### Dataset records
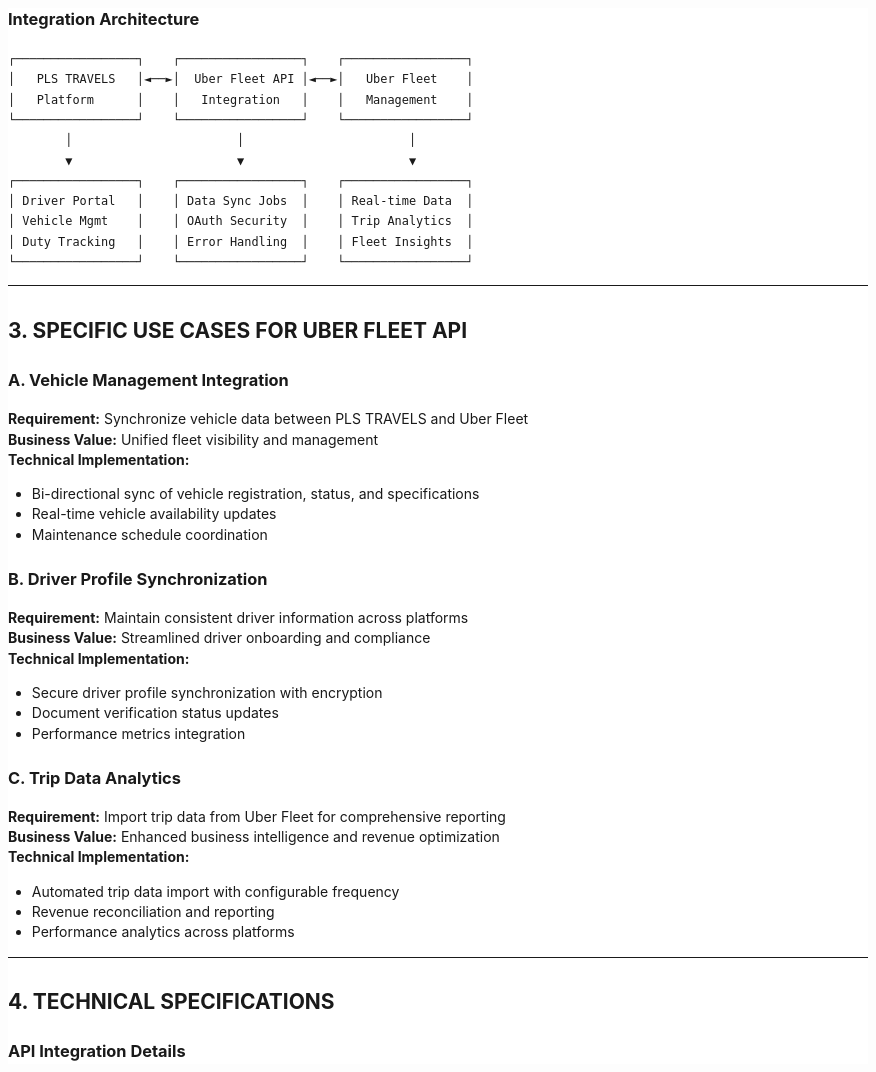 ### Integration Architecture
```
┌─────────────────┐    ┌─────────────────┐    ┌─────────────────┐
│   PLS TRAVELS   │◄──►│  Uber Fleet API │◄──►│   Uber Fleet    │
│   Platform      │    │   Integration   │    │   Management    │
└─────────────────┘    └─────────────────┘    └─────────────────┘
        │                       │                       │
        ▼                       ▼                       ▼
┌─────────────────┐    ┌─────────────────┐    ┌─────────────────┐
│ Driver Portal   │    │ Data Sync Jobs  │    │ Real-time Data  │
│ Vehicle Mgmt    │    │ OAuth Security  │    │ Trip Analytics  │
│ Duty Tracking   │    │ Error Handling  │    │ Fleet Insights  │
└─────────────────┘    └─────────────────┘    └─────────────────┘
```

---

## 3. SPECIFIC USE CASES FOR UBER FLEET API

### A. Vehicle Management Integration
**Requirement:** Synchronize vehicle data between PLS TRAVELS and Uber Fleet  
**Business Value:** Unified fleet visibility and management  
**Technical Implementation:**
- Bi-directional sync of vehicle registration, status, and specifications
- Real-time vehicle availability updates
- Maintenance schedule coordination

### B. Driver Profile Synchronization
**Requirement:** Maintain consistent driver information across platforms  
**Business Value:** Streamlined driver onboarding and compliance  
**Technical Implementation:**
- Secure driver profile synchronization with encryption
- Document verification status updates
- Performance metrics integration

### C. Trip Data Analytics
**Requirement:** Import trip data from Uber Fleet for comprehensive reporting  
**Business Value:** Enhanced business intelligence and revenue optimization  
**Technical Implementation:**
- Automated trip data import with configurable frequency
- Revenue reconciliation and reporting
- Performance analytics across platforms

---

## 4. TECHNICAL SPECIFICATIONS

### API Integration Details
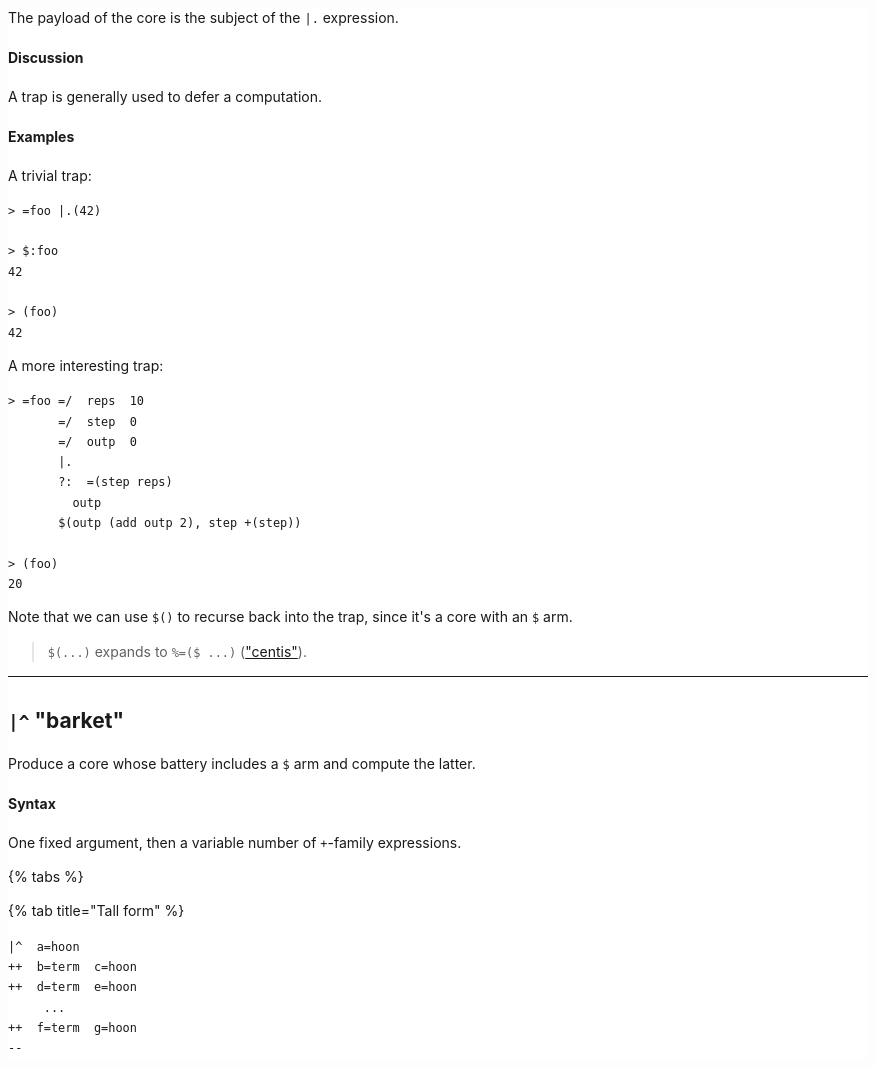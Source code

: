 The payload of the core is the subject of the `|.` expression.

#### Discussion

A trap is generally used to defer a computation.

#### Examples

A trivial trap:

```
> =foo |.(42)

> $:foo
42

> (foo)
42
```

A more interesting trap:

```
> =foo =/  reps  10
       =/  step  0
       =/  outp  0
       |.
       ?:  =(step reps)
         outp
       $(outp (add outp 2), step +(step))

> (foo)
20
```

Note that we can use `$()` to recurse back into the trap, since it's a core with an `$` arm.

> `$(...)` expands to `%=($ ...)` (["centis"](/language/hoon/reference/rune/cen#-centis)).

---

## `|^` "barket"

Produce a core whose battery includes a `$` arm and compute the latter.

#### Syntax

One fixed argument, then a variable number of `+`-family expressions.

{% tabs %}

{% tab title="Tall form" %}

```hoon
|^  a=hoon
++  b=term  c=hoon
++  d=term  e=hoon
     ...
++  f=term  g=hoon
--
```
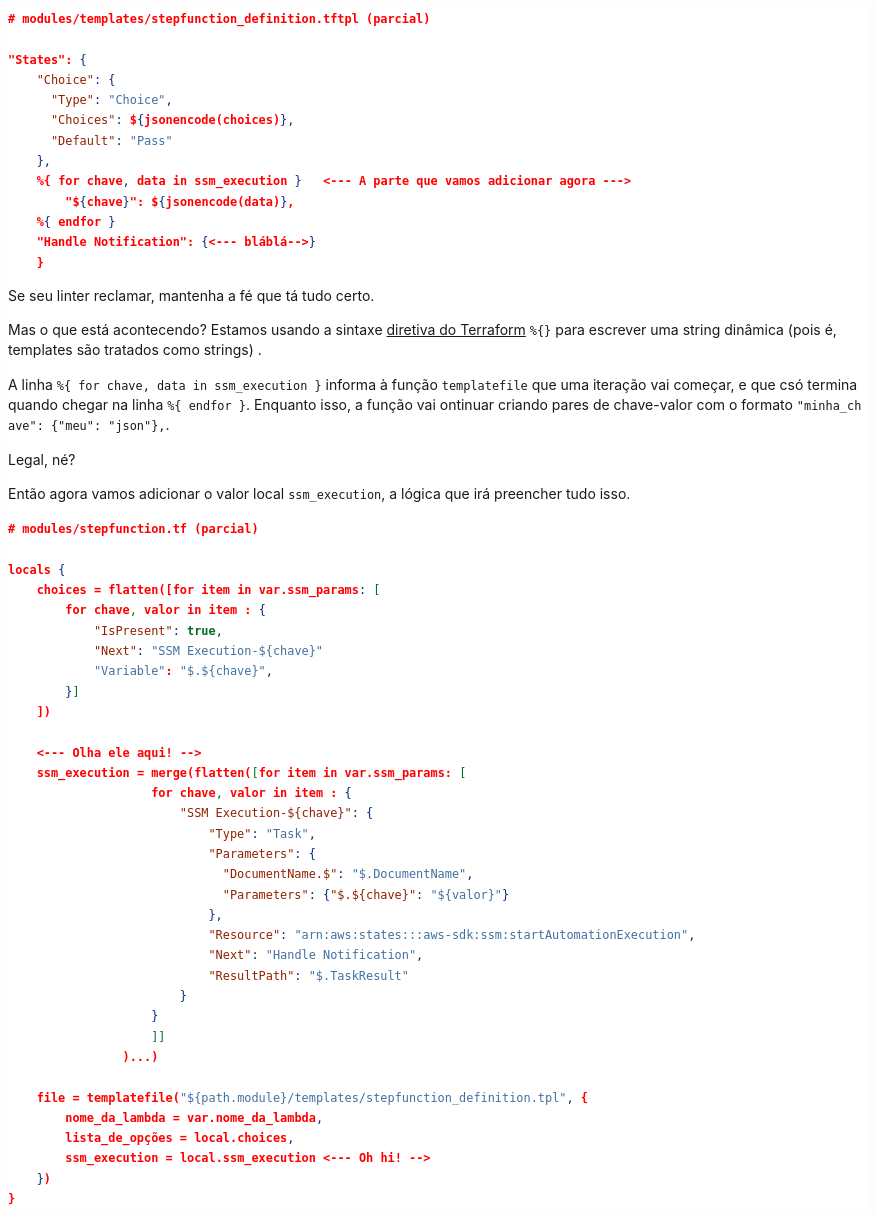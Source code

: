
 ```json
# modules/templates/stepfunction_definition.tftpl (parcial)

"States": {
    "Choice": {
      "Type": "Choice",
      "Choices": ${jsonencode(choices)},
      "Default": "Pass"
    },
    %{ for chave, data in ssm_execution }   <--- A parte que vamos adicionar agora --->
        "${chave}": ${jsonencode(data)},
    %{ endfor }
    "Handle Notification": {<--- bláblá-->}
    }
```

Se seu linter reclamar, mantenha a fé que tá tudo certo.  

Mas o que está acontecendo? Estamos usando a sintaxe [diretiva do Terraform](https://developer.hashicorp.com/terraform/language/expressions/strings#directives) `%{}` para escrever uma string dinâmica (pois é, templates são tratados como strings) .

A linha `%{ for chave, data in ssm_execution }` informa à função `templatefile` que uma iteração vai começar, e que csó termina quando chegar na linha `%{ endfor }`. Enquanto isso, a função vai ontinuar criando pares de chave-valor com o formato `"minha_chave": {"meu": "json"},`.

Legal, né?

Então agora vamos adicionar o valor local `ssm_execution`, a lógica que irá preencher tudo isso.

```json
# modules/stepfunction.tf (parcial)

locals {
    choices = flatten([for item in var.ssm_params: [
        for chave, valor in item : {
            "IsPresent": true,
            "Next": "SSM Execution-${chave}"
            "Variable": "$.${chave}",
        }]
    ])

    <--- Olha ele aqui! -->
    ssm_execution = merge(flatten([for item in var.ssm_params: [ 
                    for chave, valor in item : {
                        "SSM Execution-${chave}": {
                            "Type": "Task",
                            "Parameters": {
                              "DocumentName.$": "$.DocumentName",
                              "Parameters": {"$.${chave}": "${valor}"}
                            },
                            "Resource": "arn:aws:states:::aws-sdk:ssm:startAutomationExecution",
                            "Next": "Handle Notification",
                            "ResultPath": "$.TaskResult"
                        }
                    }
                    ]]
                )...)

    file = templatefile("${path.module}/templates/stepfunction_definition.tpl", {
        nome_da_lambda = var.nome_da_lambda,
        lista_de_opções = local.choices,
        ssm_execution = local.ssm_execution <--- Oh hi! -->
    })
}
```
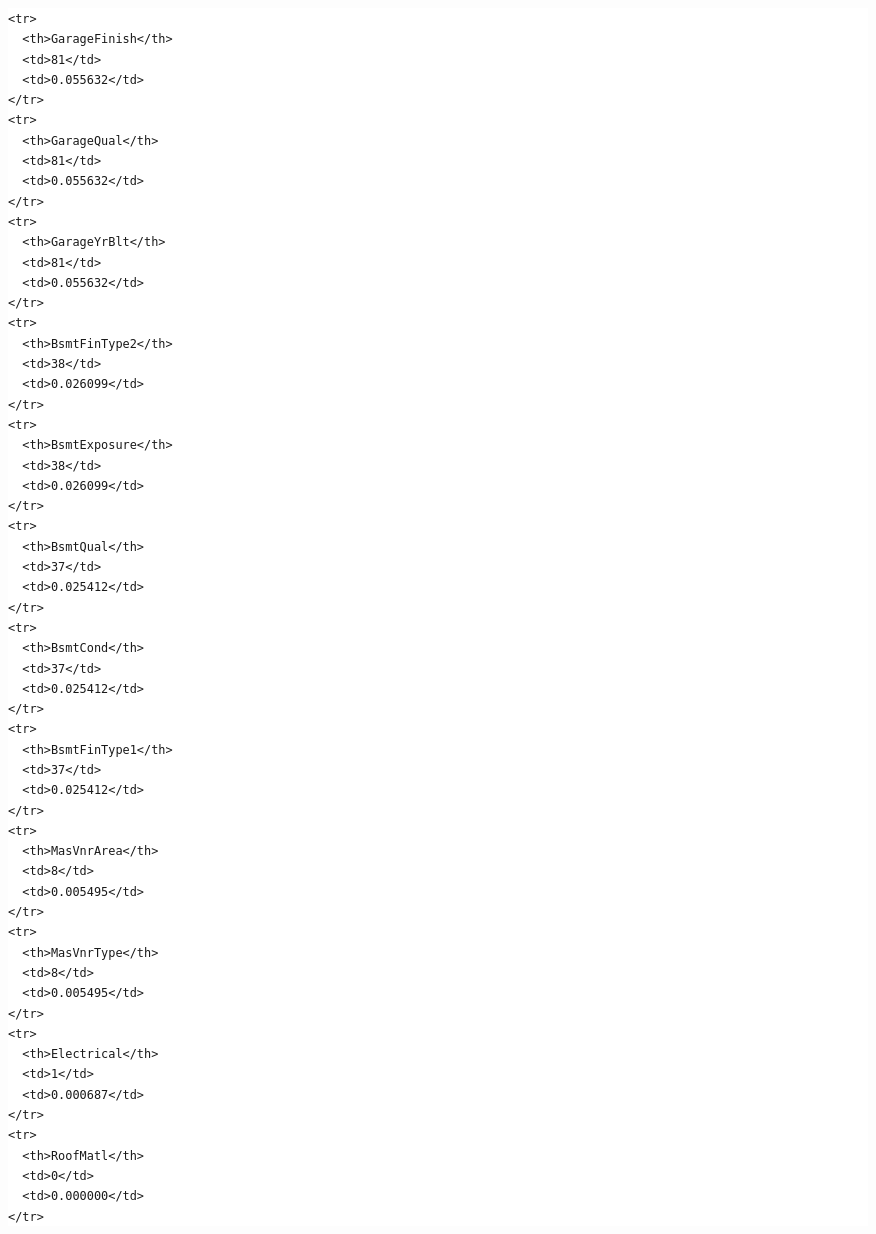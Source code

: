     <tr>
      <th>GarageFinish</th>
      <td>81</td>
      <td>0.055632</td>
    </tr>
    <tr>
      <th>GarageQual</th>
      <td>81</td>
      <td>0.055632</td>
    </tr>
    <tr>
      <th>GarageYrBlt</th>
      <td>81</td>
      <td>0.055632</td>
    </tr>
    <tr>
      <th>BsmtFinType2</th>
      <td>38</td>
      <td>0.026099</td>
    </tr>
    <tr>
      <th>BsmtExposure</th>
      <td>38</td>
      <td>0.026099</td>
    </tr>
    <tr>
      <th>BsmtQual</th>
      <td>37</td>
      <td>0.025412</td>
    </tr>
    <tr>
      <th>BsmtCond</th>
      <td>37</td>
      <td>0.025412</td>
    </tr>
    <tr>
      <th>BsmtFinType1</th>
      <td>37</td>
      <td>0.025412</td>
    </tr>
    <tr>
      <th>MasVnrArea</th>
      <td>8</td>
      <td>0.005495</td>
    </tr>
    <tr>
      <th>MasVnrType</th>
      <td>8</td>
      <td>0.005495</td>
    </tr>
    <tr>
      <th>Electrical</th>
      <td>1</td>
      <td>0.000687</td>
    </tr>
    <tr>
      <th>RoofMatl</th>
      <td>0</td>
      <td>0.000000</td>
    </tr>
  </tbody>
</table>
</div>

### Instructions to follow
Among the lines above, find those containing the word "Notification" and copy each.

### Finished task
    "Handle Notification": {<--- bláblá-->}
                            "Next": "Handle Notification",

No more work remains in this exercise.